In the Indian investment banking scenario, venture capital plays a pivotal role in bridging the financing gap for high-potential start-ups and early-stage enterprises that lack access to traditional capital markets or bank credit. With India’s rapidly growing entrepreneurial ecosystem, fuelled by digital transformation, demographic advantage, and government initiatives such as Startup India and Digital India, venture capital provides both risk capital and strategic support to businesses in sectors like fintech, e-commerce, healthtech, and clean energy. Investment banks often act as intermediaries by facilitating fundraising, structuring deals, and connecting entrepreneurs with venture capital funds, thereby strengthening innovation-driven growth. The rationale lies in fostering economic dynamism, promoting job creation, and positioning India as a global hub for innovation, while simultaneously generating high returns for investors willing to bear the risks of early-stage financing.

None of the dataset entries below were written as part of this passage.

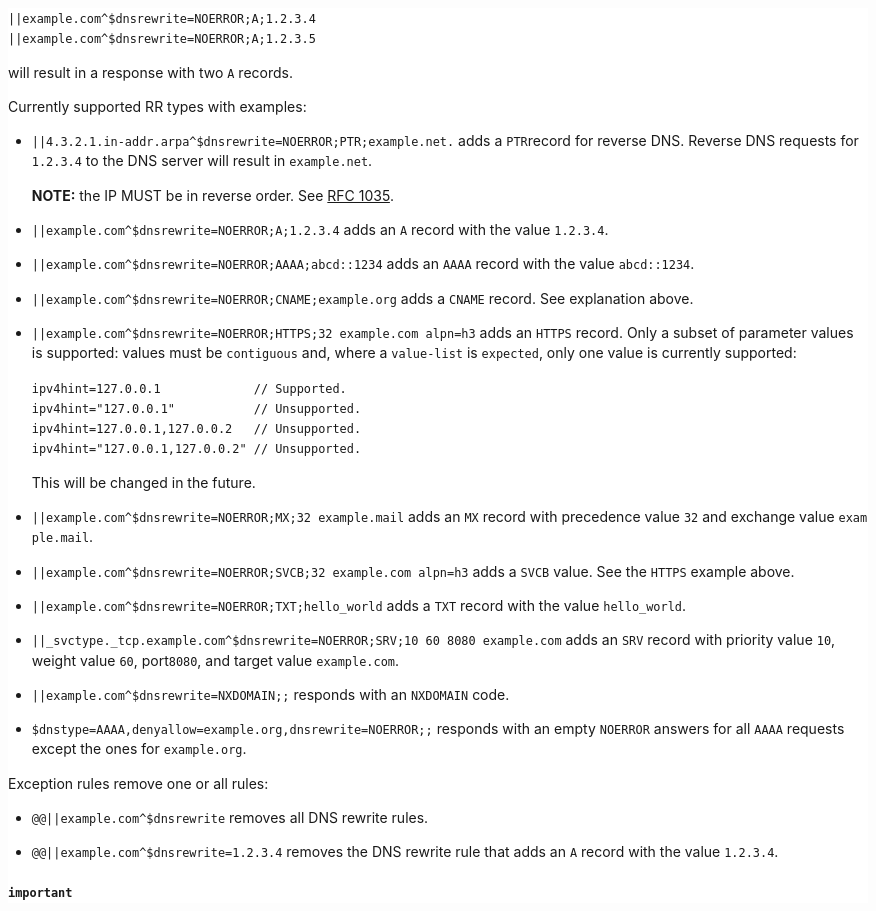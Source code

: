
 ```none
||example.com^$dnsrewrite=NOERROR;A;1.2.3.4
||example.com^$dnsrewrite=NOERROR;A;1.2.3.5
```

will result in a response with two `A` records.

Currently supported RR types with examples:

* `||4.3.2.1.in-addr.arpa^$dnsrewrite=NOERROR;PTR;example.net.` adds a `PTR`record for reverse DNS. Reverse DNS requests for `1.2.3.4` to the DNS server will result in `example.net`.

  **NOTE:** the IP MUST be in reverse order. See [RFC 1035][rfc1035].

* `||example.com^$dnsrewrite=NOERROR;A;1.2.3.4` adds an `A` record with the value `1.2.3.4`.

* `||example.com^$dnsrewrite=NOERROR;AAAA;abcd::1234` adds an `AAAA` record with the value `abcd::1234`.

* `||example.com^$dnsrewrite=NOERROR;CNAME;example.org` adds a `CNAME` record. See explanation above.

* `||example.com^$dnsrewrite=NOERROR;HTTPS;32 example.com alpn=h3` adds an `HTTPS` record. Only a subset of parameter values is supported: values must be `contiguous` and, where a `value-list` is `expected`, only one value is currently supported:

   ```none
   ipv4hint=127.0.0.1             // Supported.
   ipv4hint="127.0.0.1"           // Unsupported.
   ipv4hint=127.0.0.1,127.0.0.2   // Unsupported.
   ipv4hint="127.0.0.1,127.0.0.2" // Unsupported.
   ```

  This will be changed in the future.

* `||example.com^$dnsrewrite=NOERROR;MX;32 example.mail` adds an `MX` record with precedence value `32` and exchange value `example.mail`.

* `||example.com^$dnsrewrite=NOERROR;SVCB;32 example.com alpn=h3` adds a `SVCB` value. See the `HTTPS` example above.

* `||example.com^$dnsrewrite=NOERROR;TXT;hello_world` adds a `TXT` record with the value `hello_world`.

* `||_svctype._tcp.example.com^$dnsrewrite=NOERROR;SRV;10 60 8080 example.com` adds an `SRV` record with priority value `10`, weight value `60`, port`8080`, and target value `example.com`.

* `||example.com^$dnsrewrite=NXDOMAIN;;` responds with an `NXDOMAIN` code.

* `$dnstype=AAAA,denyallow=example.org,dnsrewrite=NOERROR;;` responds with an empty `NOERROR` answers for all `AAAA` requests except the ones for `example.org`.

Exception rules remove one or all rules:

* `@@||example.com^$dnsrewrite` removes all DNS rewrite rules.

* `@@||example.com^$dnsrewrite=1.2.3.4` removes the DNS rewrite rule that adds an `A` record with the value `1.2.3.4`.

#### `important`


[hlc]: https://github.com/AdguardTeam/HostlistCompiler
[hlc]: https://github.com/AdguardTeam/HostlistCompiler
[sdn]: https://github.com/AdguardTeam/AdGuardSDNSFilter
[adb]: https://kb.adguard.com/en/general/how-to-create-your-own-ad-filters
[regexp]: https://developer.mozilla.org/en-US/docs/Web/JavaScript/Guide/Regular_Expressions
[rfc1035]: https://tools.ietf.org/html/rfc1035#section-3.5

Venture Capital (VC) is one of the most dynamic forms of financing within the investment banking and financial ecosystem. It refers to equity financing provided to early-stage, high-potential, and growth-oriented businesses that often lack access to conventional sources of capital such as bank loans or public markets. By taking significant risks, venture capitalists fuel innovation, job creation, and technological advancement. For students of investment banking, understanding the role of venture capital is critical, as it bridges the gap between entrepreneurship and institutional finance.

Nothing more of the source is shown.